THE PROBLEM
Please return all lines from the records below that include the string "Geschichte".

MATERIAL FOR THIS EXERCISE
____

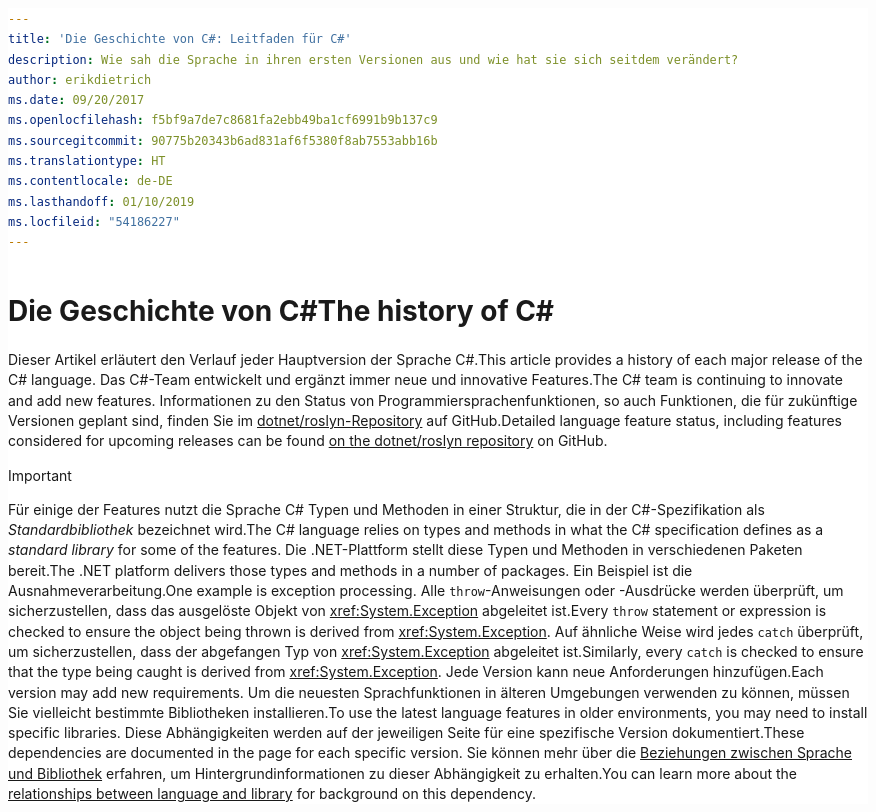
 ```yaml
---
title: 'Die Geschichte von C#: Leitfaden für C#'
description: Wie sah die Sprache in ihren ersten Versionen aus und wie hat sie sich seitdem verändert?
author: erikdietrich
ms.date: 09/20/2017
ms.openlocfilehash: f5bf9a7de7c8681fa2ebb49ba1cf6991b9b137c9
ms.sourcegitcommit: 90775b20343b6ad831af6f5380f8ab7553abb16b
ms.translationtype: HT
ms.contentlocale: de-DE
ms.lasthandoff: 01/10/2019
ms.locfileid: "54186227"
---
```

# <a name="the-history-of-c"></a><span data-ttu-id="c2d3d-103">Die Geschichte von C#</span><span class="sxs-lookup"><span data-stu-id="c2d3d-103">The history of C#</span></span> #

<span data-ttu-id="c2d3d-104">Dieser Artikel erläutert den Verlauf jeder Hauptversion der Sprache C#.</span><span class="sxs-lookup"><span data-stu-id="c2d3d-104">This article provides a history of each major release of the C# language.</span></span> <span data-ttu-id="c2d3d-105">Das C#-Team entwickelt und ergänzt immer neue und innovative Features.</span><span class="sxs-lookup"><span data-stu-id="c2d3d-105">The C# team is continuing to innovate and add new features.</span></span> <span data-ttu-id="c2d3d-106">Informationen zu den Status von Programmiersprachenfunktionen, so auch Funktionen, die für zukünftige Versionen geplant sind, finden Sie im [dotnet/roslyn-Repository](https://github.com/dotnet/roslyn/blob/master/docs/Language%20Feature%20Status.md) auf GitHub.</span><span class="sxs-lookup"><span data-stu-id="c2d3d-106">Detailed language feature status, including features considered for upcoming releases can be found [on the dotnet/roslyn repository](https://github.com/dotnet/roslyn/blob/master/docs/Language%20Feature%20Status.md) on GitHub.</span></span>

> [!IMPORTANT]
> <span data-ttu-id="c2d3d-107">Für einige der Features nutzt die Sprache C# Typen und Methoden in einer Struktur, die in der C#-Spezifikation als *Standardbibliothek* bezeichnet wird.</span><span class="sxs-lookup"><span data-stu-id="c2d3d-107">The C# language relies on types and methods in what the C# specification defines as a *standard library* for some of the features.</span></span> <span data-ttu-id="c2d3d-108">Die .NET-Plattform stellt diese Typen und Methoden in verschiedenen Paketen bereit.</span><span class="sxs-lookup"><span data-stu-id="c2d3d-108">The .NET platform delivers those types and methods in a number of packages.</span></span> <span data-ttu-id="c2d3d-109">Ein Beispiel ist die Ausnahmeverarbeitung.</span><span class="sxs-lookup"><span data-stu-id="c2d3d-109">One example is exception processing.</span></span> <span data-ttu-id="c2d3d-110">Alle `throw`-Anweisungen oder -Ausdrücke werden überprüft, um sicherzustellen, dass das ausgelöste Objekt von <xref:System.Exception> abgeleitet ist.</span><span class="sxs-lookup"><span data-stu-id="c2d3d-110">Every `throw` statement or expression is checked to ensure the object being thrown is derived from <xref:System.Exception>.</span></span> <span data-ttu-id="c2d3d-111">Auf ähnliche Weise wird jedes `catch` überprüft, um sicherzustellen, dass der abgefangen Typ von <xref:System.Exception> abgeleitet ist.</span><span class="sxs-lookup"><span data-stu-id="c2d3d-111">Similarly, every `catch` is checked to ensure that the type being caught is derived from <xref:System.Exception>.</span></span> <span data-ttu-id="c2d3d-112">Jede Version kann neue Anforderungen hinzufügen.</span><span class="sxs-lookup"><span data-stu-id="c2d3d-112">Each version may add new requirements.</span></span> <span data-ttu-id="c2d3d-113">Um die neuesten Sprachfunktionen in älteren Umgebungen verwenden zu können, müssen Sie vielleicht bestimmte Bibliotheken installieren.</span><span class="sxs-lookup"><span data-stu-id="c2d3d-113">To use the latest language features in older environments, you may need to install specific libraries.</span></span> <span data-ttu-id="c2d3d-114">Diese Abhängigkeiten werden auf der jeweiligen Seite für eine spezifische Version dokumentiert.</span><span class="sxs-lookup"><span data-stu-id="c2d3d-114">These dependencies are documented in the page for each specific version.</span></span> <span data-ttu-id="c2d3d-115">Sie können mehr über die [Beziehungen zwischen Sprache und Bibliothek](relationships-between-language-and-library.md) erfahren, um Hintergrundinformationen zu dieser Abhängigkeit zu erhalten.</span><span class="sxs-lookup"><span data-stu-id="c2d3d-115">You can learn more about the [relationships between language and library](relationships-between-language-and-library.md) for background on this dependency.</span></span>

____

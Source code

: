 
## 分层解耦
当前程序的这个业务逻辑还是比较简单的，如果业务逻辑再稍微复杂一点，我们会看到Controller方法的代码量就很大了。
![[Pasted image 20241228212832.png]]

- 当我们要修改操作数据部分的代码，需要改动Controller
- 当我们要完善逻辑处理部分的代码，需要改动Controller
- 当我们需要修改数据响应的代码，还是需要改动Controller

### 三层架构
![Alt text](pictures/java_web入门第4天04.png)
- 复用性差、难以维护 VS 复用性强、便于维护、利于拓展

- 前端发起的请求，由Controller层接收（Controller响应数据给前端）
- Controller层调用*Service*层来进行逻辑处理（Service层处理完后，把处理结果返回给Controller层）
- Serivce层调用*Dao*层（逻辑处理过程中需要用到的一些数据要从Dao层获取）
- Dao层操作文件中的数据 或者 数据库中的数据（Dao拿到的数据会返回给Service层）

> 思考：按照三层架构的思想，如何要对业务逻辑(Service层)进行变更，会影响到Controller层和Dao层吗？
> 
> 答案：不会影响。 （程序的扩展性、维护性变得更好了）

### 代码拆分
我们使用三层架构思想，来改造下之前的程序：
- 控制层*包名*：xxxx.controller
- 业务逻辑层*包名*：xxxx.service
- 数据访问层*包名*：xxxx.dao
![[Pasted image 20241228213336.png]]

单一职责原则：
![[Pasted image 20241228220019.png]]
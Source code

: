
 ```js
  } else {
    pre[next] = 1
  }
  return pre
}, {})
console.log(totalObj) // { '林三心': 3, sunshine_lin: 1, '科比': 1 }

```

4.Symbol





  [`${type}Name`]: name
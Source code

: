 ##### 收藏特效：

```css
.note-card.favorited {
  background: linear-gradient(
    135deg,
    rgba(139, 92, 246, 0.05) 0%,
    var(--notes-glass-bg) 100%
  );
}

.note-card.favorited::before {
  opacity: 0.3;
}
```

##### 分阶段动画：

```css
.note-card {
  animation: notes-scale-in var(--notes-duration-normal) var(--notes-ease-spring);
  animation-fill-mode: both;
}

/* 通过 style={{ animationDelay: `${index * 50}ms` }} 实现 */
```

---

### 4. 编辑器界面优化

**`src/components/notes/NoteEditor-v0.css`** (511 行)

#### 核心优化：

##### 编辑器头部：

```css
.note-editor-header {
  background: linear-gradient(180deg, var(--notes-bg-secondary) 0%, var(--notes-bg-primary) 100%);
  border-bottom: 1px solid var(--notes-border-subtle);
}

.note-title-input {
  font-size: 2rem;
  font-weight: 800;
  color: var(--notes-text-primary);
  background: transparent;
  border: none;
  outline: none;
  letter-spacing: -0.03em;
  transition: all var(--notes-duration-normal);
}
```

____

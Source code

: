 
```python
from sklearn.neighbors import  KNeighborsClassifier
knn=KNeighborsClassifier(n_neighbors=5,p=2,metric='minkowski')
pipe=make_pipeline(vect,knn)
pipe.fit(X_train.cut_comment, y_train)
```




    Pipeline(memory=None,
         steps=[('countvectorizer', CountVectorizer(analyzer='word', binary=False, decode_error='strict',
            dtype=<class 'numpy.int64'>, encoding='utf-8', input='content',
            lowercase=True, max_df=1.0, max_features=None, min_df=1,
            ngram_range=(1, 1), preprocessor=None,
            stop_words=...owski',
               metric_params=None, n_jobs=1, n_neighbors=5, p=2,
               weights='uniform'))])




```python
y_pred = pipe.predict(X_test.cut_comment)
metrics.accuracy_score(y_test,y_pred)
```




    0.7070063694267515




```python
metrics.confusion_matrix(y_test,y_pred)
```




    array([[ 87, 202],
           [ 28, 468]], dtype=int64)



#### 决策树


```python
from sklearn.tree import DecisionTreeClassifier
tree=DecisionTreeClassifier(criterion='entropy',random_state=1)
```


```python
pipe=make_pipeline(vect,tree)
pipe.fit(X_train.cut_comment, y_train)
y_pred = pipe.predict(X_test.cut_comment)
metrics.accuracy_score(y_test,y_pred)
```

____

ANSWER BOX
title: 'Die Geschichte von C#: Leitfaden für C#'
# <a name="the-history-of-c"></a><span data-ttu-id="c2d3d-103">Die Geschichte von C#</span><span class="sxs-lookup"><span data-stu-id="c2d3d-103">The history of C#</span></span> #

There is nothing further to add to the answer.